8
Estambul, abril de 1497, el Gran Bazar
A Gua Li le costaba conciliar el sueño, de modo que Ada Ta, cansado de oírla cambiar de posición continuamente, posó un dedo en su cuello, apenas rozándola, como la golondrina roza el agua. La respiración enseguida se volvió regular, y él la acercó a su cuerpo, como hacía cuando era niña, y la tapó con una parte de su túnica. Después cerró los párpados, pero dejó abierto el tercer ojo para que velase por los dos durante el sueño. Fue este el que le advirtió de unos pasos bien medidos, muy diferentes a los irregulares de los comerciantes y artesanos que habían empezado a abrir sus tiendas en el pórtico contiguo al nuevo Bedesten, el gran bazar próximo al palacio del Serrallo. En su sueño atento, Ada Ta dedujo que los pasos tenían la cadencia típica de los militares: eran cuatro, calculó, precedidos de otro que no seguía el ritmo, probablemente su capitán. Para no levantar sospechas, el monje se levantó moviéndose como un anciano y, una vez en pie, se apoyó con ambas manos en el largo bastón.
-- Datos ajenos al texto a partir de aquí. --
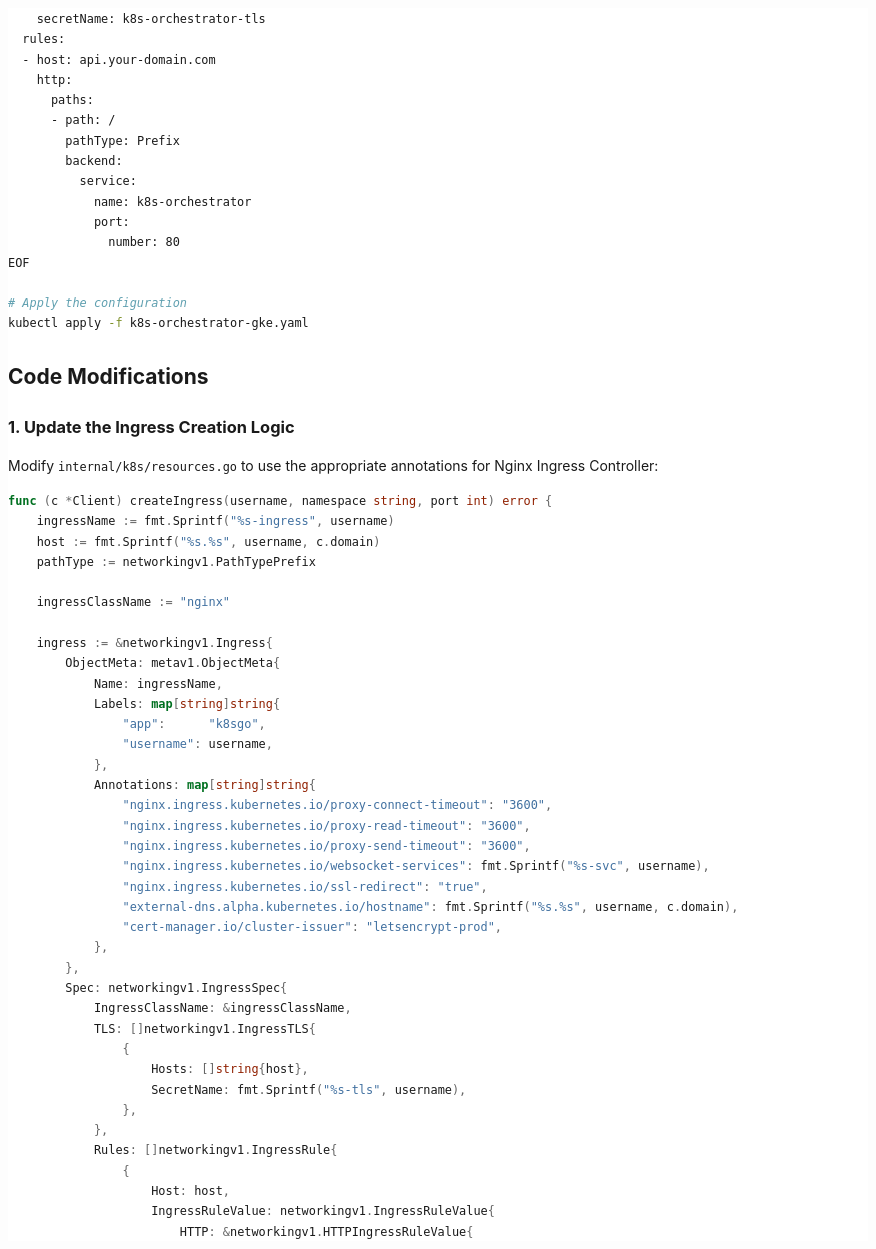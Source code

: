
 ```bash
    secretName: k8s-orchestrator-tls
  rules:
  - host: api.your-domain.com
    http:
      paths:
      - path: /
        pathType: Prefix
        backend:
          service:
            name: k8s-orchestrator
            port:
              number: 80
EOF

# Apply the configuration
kubectl apply -f k8s-orchestrator-gke.yaml
```

## Code Modifications

### 1. Update the Ingress Creation Logic

Modify `internal/k8s/resources.go` to use the appropriate annotations for Nginx Ingress Controller:

```go
func (c *Client) createIngress(username, namespace string, port int) error {
    ingressName := fmt.Sprintf("%s-ingress", username)
    host := fmt.Sprintf("%s.%s", username, c.domain)
    pathType := networkingv1.PathTypePrefix
    
    ingressClassName := "nginx"
    
    ingress := &networkingv1.Ingress{
        ObjectMeta: metav1.ObjectMeta{
            Name: ingressName,
            Labels: map[string]string{
                "app":      "k8sgo",
                "username": username,
            },
            Annotations: map[string]string{
                "nginx.ingress.kubernetes.io/proxy-connect-timeout": "3600",
                "nginx.ingress.kubernetes.io/proxy-read-timeout": "3600",
                "nginx.ingress.kubernetes.io/proxy-send-timeout": "3600",
                "nginx.ingress.kubernetes.io/websocket-services": fmt.Sprintf("%s-svc", username),
                "nginx.ingress.kubernetes.io/ssl-redirect": "true",
                "external-dns.alpha.kubernetes.io/hostname": fmt.Sprintf("%s.%s", username, c.domain),
                "cert-manager.io/cluster-issuer": "letsencrypt-prod",
            },
        },
        Spec: networkingv1.IngressSpec{
            IngressClassName: &ingressClassName,
            TLS: []networkingv1.IngressTLS{
                {
                    Hosts: []string{host},
                    SecretName: fmt.Sprintf("%s-tls", username),
                },
            },
            Rules: []networkingv1.IngressRule{
                {
                    Host: host,
                    IngressRuleValue: networkingv1.IngressRuleValue{
                        HTTP: &networkingv1.HTTPIngressRuleValue{
```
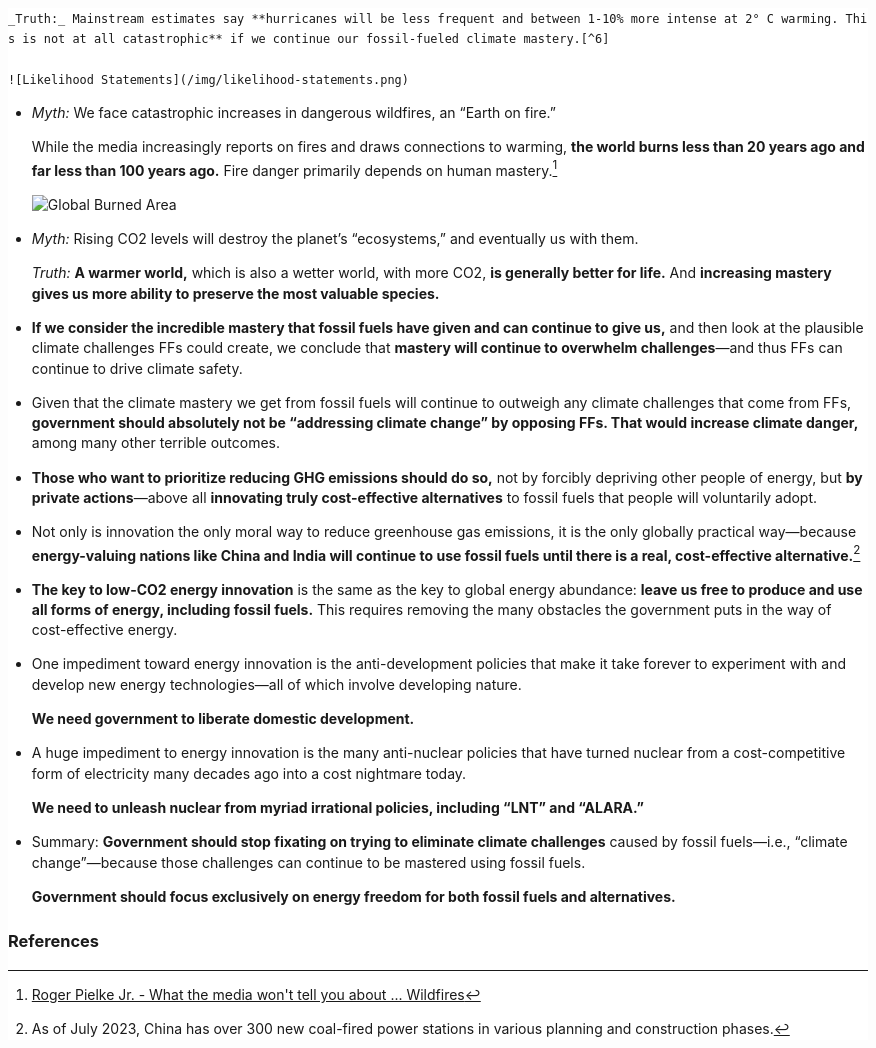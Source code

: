     _Truth:_ Mainstream estimates say **hurricanes will be less frequent and between 1-10% more intense at 2° C warming. This is not at all catastrophic** if we continue our fossil-fueled climate mastery.[^6]

    ![Likelihood Statements](/img/likelihood-statements.png)

- _Myth:_ We face catastrophic increases in dangerous wildfires, an “Earth on fire.”

    While the media increasingly reports on fires and draws connections to warming, **the world burns less than 20 years ago and far less than 100 years ago.** Fire danger primarily depends on human mastery.[^7]

    ![Global Burned Area](/img/global-burned-area-1901-2020.jpg)

- _Myth:_ Rising CO2 levels will destroy the planet’s “ecosystems,” and eventually us with them.

    _Truth:_ **A warmer world,** which is also a wetter world, with more CO2, **is generally better for life.** And **increasing mastery gives us more ability to preserve the most valuable species.**

- **If we consider the incredible mastery that fossil fuels have given and can continue to give us,** and then look at the plausible climate challenges FFs could create, we conclude that **mastery will continue to overwhelm challenges**—and thus FFs can continue to drive climate safety.

- Given that the climate mastery we get from fossil fuels will continue to outweigh any climate challenges that come from FFs, **government should absolutely not be “addressing climate change” by opposing FFs. That would increase climate danger,** among many other terrible outcomes.

- **Those who want to prioritize reducing GHG emissions should do so,** not by forcibly depriving other people of energy, but **by private actions**—above all **innovating truly cost-effective alternatives** to fossil fuels that people will voluntarily adopt.

- Not only is innovation the only moral way to reduce greenhouse gas emissions, it is the only globally practical way—because **energy-valuing nations like China and India will continue to use fossil fuels until there is a real, cost-effective alternative.**[^8]

- **The key to low-CO2 energy innovation** is the same as the key to global energy abundance: **leave us free to produce and use all forms of energy, including fossil fuels.** This requires removing the many obstacles the government puts in the way of cost-effective energy.

- One impediment toward energy innovation is the anti-development policies that make it take forever to experiment with and develop new energy technologies—all of which involve developing nature.

    **We need government to liberate domestic development.**

- A huge impediment to energy innovation is the many anti-nuclear policies that have turned nuclear from a cost-competitive form of electricity many decades ago into a cost nightmare today.

    **We need to unleash nuclear from myriad irrational policies, including “LNT” and “ALARA.”**

- Summary: **Government should stop fixating on trying to eliminate climate challenges** caused by fossil fuels—i.e., “climate change”—because those challenges can continue to be mastered using fossil fuels.

    **Government should focus exclusively on energy freedom for both fossil fuels and alternatives.**


### References


[^3]: [NOAA - Climate change rule of thumb: cold "things" warming faster than warm things](https://www.climate.gov/news-features/blogs/beyond-data/climate-change-rule-thumb-cold-things-warming-faster-warm-things)
[^4]: See: [Figure 4.40 in IPCC, 2021: Chapter 4. In: Climate Change 2021: The Physical Science Basis.](https://www.climate.gov/news-features/blogs/beyond-data/climate-change-rule-thumb-cold-things-warming-faster-warm-things)
[^5]: [IPCC AR6, WG1](https://www.ipcc.ch/report/ar6/wg1/)
[^6]: [NOAA - Global Warming and Hurricanes](https://www.gfdl.noaa.gov/global-warming-and-hurricanes/)
[^7]: [Roger Pielke Jr. - What the media won't tell you about ... Wildfires](https://rogerpielkejr.substack.com/p/what-the-media-wont-tell-you-about-783)
[^8]: As of July 2023, China has over 300 new coal-fired power stations in various planning and construction phases.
La formación se detuvo a un gesto del jenízaro. El largo tocado le daba una altura desproporcionada a la figura del militar, algo rechoncha. A juzgar por su rostro, imberbe y gordinflón, surcado por una telaraña de venitas rosadas, debía de formar parte de la guardia del harén y no de la milicia privada del sultán. Ada Ta le sonrió hasta que se le plantó delante, observándolo de arriba abajo. La mirada orgullosa y la postura, con sus anchas piernas y los brazos cruzados, debían de tener el objetivo de intimidarlo, y Ada Ta inclinó la cabeza. El oficial vociferó algo en un antiguo dialecto albanés: muchos de los guardias del sultán, reclutados por la fuerza, procedían de aquella región. Las pocas palabras que el monje consiguió comprender fueron «sultán» y «palacio», pero con eso le bastó. Con un ligero contacto del pie despertó a Gua Li, que, indiferente, como si estuviera acostumbrada a que la despertaran siempre de aquel modo, se estiró, se alisó el sari y se colgó en bandolera la bolsa que le había servido de cojín.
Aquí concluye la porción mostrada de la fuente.